Stored data entries:
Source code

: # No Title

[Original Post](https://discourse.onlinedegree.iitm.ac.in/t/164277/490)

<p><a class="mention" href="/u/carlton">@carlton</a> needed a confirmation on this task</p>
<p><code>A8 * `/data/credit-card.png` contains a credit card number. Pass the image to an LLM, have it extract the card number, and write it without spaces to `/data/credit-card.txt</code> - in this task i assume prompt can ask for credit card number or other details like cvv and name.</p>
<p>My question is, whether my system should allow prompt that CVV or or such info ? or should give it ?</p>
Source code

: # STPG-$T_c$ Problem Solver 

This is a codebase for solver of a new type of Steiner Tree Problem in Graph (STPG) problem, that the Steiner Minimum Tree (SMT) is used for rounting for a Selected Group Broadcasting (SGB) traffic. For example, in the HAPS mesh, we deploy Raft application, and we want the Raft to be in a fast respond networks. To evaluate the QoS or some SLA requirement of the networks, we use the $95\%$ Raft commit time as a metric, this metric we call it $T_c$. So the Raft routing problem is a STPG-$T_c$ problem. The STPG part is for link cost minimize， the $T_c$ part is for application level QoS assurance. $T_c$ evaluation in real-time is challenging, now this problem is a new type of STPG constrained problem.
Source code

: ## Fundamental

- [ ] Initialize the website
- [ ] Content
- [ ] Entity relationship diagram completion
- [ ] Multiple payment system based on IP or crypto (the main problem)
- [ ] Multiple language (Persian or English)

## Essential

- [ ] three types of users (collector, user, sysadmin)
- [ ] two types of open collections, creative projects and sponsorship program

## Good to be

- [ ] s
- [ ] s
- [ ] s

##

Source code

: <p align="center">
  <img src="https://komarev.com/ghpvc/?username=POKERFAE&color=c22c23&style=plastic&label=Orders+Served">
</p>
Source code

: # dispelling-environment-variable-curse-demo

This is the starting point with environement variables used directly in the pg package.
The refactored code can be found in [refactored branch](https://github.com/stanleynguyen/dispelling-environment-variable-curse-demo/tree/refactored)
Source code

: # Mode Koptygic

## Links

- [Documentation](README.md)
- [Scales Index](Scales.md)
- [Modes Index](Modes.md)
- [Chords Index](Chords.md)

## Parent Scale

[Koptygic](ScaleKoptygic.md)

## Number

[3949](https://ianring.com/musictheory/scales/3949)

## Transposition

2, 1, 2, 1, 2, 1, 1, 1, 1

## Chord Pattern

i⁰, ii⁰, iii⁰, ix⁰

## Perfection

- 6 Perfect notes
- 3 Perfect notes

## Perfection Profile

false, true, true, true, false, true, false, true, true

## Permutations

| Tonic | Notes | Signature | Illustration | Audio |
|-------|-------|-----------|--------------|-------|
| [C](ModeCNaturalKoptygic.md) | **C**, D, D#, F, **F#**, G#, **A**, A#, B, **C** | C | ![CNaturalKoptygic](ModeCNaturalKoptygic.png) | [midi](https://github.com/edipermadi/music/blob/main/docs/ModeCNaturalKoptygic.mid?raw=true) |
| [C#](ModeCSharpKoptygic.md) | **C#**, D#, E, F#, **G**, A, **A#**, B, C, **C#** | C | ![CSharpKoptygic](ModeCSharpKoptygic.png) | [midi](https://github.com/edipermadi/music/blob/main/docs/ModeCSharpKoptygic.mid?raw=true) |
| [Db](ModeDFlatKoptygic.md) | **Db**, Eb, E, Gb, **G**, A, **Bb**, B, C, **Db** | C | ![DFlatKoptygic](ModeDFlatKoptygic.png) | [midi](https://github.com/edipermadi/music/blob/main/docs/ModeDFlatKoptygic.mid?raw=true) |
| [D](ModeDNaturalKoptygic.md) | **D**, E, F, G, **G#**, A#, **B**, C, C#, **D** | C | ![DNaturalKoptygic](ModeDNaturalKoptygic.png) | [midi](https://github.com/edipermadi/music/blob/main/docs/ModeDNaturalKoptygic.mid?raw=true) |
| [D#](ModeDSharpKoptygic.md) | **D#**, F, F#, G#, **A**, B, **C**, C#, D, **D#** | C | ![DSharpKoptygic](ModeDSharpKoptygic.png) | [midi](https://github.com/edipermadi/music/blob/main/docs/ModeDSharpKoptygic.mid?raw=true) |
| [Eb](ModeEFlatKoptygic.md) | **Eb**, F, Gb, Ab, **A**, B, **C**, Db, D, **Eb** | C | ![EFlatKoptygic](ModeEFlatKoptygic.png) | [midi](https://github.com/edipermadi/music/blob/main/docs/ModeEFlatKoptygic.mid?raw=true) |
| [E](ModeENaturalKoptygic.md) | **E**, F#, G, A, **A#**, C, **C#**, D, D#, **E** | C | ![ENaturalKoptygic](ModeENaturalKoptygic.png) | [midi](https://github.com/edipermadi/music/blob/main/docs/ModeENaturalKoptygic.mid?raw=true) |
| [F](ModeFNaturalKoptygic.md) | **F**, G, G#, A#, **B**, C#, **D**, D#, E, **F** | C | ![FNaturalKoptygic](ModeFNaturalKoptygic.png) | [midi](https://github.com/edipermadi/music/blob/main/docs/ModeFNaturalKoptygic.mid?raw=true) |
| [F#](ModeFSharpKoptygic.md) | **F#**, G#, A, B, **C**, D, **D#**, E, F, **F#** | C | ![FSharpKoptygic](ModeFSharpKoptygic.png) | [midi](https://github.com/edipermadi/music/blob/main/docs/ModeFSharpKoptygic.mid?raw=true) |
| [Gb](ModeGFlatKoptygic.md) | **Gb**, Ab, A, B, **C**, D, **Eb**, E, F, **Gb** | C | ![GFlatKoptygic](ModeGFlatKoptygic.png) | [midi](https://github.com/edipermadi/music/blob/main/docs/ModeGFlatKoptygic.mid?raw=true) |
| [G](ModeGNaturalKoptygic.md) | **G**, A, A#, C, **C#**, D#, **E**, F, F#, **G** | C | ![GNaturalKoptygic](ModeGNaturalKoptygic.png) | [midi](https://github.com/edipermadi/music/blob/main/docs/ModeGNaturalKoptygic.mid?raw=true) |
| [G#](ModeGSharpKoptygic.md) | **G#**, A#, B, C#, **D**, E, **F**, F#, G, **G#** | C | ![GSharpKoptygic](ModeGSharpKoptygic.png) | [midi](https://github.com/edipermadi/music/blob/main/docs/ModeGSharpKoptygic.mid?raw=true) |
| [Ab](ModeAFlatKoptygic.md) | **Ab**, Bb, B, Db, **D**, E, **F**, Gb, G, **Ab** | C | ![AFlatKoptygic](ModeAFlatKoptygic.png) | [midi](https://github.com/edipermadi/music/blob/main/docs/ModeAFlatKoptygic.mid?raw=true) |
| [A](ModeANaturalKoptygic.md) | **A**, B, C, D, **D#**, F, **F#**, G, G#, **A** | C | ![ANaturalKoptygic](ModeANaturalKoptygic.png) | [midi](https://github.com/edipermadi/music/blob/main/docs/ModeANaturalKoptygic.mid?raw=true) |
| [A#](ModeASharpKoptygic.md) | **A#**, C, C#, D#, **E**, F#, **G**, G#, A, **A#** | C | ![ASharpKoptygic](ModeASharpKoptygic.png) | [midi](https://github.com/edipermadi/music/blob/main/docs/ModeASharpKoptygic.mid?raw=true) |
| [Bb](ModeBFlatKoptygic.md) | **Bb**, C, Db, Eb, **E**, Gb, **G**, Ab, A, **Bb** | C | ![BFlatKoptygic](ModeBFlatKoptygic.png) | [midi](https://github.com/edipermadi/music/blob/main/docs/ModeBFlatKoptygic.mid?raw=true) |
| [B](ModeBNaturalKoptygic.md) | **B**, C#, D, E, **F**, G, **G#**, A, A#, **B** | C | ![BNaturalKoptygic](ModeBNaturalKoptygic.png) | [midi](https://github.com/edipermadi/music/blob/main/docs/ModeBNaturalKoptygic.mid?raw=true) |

Task description: Once you find the line containing "on this task</p>", stop: reproduce exactly that line and every line of the data before it, and nothing else.

Answer to the exercise:
Source code

: # No Title

[Original Post](https://discourse.onlinedegree.iitm.ac.in/t/164277/490)

<p><a class="mention" href="/u/carlton">@carlton</a> needed a confirmation on this task</p>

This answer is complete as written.